Start of INPUT RECORDS
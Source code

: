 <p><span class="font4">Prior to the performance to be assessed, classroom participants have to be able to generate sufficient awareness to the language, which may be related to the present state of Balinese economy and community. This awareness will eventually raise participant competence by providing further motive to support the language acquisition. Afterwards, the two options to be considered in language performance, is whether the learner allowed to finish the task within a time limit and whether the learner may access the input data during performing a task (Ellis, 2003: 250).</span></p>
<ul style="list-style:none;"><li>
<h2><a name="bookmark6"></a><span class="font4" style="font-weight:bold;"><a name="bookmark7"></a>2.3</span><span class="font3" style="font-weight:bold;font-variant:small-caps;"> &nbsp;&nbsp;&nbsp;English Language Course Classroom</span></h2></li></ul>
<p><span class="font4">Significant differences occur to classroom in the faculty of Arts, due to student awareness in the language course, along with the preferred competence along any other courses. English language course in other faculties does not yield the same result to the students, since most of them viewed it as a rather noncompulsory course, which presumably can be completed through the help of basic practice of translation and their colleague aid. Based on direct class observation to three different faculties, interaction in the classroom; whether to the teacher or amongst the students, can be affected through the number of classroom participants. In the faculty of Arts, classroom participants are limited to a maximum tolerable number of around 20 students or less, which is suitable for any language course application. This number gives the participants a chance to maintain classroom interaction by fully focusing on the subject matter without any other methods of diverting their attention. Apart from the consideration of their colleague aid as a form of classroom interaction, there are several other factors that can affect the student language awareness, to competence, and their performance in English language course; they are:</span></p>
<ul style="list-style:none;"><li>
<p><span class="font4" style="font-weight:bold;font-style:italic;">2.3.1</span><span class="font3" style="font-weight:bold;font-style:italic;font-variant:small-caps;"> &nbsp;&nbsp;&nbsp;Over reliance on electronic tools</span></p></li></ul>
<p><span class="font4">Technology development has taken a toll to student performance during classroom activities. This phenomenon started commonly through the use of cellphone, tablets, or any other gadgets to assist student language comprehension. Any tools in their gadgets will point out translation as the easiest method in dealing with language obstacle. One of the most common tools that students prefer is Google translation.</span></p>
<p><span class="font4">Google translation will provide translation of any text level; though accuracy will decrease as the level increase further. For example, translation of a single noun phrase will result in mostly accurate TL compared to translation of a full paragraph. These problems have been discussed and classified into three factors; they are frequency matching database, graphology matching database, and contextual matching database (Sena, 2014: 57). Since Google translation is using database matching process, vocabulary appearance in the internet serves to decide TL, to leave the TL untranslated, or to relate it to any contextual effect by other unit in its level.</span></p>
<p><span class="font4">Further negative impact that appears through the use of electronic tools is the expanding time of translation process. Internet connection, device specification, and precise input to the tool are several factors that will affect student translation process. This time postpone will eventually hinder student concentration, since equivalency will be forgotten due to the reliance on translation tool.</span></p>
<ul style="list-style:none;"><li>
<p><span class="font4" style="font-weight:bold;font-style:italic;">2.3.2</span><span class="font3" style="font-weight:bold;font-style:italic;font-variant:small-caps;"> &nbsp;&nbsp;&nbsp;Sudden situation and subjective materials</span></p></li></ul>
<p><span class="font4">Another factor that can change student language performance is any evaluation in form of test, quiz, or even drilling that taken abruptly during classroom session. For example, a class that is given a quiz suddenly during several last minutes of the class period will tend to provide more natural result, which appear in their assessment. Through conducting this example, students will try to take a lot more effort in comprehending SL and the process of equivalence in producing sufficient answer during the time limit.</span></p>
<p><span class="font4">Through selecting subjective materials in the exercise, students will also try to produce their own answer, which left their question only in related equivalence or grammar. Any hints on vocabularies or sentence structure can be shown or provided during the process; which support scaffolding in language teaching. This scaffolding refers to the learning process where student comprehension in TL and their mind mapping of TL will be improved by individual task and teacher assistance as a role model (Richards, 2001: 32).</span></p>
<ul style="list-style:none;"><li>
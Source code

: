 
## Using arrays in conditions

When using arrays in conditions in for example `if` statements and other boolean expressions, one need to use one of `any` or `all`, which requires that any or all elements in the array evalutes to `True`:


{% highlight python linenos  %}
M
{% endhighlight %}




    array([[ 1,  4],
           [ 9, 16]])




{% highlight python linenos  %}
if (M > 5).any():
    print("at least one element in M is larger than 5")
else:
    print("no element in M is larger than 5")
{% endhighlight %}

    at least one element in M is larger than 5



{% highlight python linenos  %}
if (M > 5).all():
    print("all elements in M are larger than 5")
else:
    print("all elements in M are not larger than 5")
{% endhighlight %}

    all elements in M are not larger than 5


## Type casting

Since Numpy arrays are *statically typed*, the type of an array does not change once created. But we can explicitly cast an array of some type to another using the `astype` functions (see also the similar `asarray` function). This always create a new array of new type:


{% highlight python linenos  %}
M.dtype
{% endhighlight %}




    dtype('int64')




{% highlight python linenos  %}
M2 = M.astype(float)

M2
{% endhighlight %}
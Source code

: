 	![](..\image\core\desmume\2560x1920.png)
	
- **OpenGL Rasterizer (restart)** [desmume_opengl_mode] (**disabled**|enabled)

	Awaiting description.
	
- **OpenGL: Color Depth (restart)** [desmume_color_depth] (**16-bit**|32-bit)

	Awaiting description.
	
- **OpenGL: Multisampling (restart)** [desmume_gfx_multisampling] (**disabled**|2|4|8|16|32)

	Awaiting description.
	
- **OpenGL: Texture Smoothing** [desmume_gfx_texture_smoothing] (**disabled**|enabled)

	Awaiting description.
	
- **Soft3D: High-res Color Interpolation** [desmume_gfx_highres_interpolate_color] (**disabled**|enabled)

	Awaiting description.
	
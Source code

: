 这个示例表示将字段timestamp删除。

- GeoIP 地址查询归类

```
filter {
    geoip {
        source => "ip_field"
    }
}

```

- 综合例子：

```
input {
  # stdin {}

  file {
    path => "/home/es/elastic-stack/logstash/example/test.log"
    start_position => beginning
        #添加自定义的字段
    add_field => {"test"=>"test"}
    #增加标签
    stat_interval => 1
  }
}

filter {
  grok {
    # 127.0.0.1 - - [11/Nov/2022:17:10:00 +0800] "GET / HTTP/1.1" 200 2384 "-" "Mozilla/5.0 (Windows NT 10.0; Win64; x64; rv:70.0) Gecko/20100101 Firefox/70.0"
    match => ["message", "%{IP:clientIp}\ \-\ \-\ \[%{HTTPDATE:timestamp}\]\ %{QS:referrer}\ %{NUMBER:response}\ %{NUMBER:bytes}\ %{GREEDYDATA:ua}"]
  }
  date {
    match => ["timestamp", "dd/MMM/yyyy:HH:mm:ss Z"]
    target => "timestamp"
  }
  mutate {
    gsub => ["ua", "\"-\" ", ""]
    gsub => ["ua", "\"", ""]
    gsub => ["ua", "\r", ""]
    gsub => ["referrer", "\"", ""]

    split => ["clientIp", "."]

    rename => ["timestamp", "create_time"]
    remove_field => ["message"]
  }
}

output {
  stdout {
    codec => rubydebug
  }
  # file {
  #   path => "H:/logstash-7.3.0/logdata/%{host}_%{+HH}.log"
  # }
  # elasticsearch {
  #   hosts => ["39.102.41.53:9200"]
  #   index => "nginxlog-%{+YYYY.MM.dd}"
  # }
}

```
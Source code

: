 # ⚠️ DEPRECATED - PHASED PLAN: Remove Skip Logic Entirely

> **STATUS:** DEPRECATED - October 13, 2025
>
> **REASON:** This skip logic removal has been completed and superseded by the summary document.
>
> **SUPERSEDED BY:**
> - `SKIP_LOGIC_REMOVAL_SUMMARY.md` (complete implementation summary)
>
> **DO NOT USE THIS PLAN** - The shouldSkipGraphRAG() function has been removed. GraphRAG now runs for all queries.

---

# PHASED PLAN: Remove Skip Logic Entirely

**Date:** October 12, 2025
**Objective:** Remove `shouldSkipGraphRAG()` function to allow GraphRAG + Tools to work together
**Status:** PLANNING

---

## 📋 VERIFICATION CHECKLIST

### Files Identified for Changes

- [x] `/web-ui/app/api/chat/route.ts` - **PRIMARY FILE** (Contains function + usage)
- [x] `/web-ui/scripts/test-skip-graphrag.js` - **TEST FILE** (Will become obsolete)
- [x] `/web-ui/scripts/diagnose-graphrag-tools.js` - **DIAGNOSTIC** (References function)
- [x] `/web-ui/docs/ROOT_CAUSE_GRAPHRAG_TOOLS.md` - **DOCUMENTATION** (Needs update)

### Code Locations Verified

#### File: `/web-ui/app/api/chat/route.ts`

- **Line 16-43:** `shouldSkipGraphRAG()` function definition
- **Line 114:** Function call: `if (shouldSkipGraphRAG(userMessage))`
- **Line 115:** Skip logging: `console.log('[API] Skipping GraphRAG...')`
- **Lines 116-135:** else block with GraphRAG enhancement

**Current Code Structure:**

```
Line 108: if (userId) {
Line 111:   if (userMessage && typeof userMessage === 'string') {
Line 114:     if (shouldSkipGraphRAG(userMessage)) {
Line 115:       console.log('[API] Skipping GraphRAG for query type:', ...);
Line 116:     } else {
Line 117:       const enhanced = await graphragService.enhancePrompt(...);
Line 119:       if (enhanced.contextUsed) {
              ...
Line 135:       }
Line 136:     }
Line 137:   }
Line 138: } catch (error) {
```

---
End of INPUT RECORDS
▶ _WHAT IS EXPECTED_: Starting at the line that has "and subjective materials</span></p></li></ul>" in the records above, restate word for word every line until the one that has "## Using arrays in conditions", and include that one as well.

▶ _EXERCISE OUTPUT_:
<p><span class="font4" style="font-weight:bold;font-style:italic;">2.3.2</span><span class="font3" style="font-weight:bold;font-style:italic;font-variant:small-caps;"> &nbsp;&nbsp;&nbsp;Sudden situation and subjective materials</span></p></li></ul>
<p><span class="font4">Another factor that can change student language performance is any evaluation in form of test, quiz, or even drilling that taken abruptly during classroom session. For example, a class that is given a quiz suddenly during several last minutes of the class period will tend to provide more natural result, which appear in their assessment. Through conducting this example, students will try to take a lot more effort in comprehending SL and the process of equivalence in producing sufficient answer during the time limit.</span></p>
<p><span class="font4">Through selecting subjective materials in the exercise, students will also try to produce their own answer, which left their question only in related equivalence or grammar. Any hints on vocabularies or sentence structure can be shown or provided during the process; which support scaffolding in language teaching. This scaffolding refers to the learning process where student comprehension in TL and their mind mapping of TL will be improved by individual task and teacher assistance as a role model (Richards, 2001: 32).</span></p>
<ul style="list-style:none;"><li>
Source code

: 
## Using arrays in conditions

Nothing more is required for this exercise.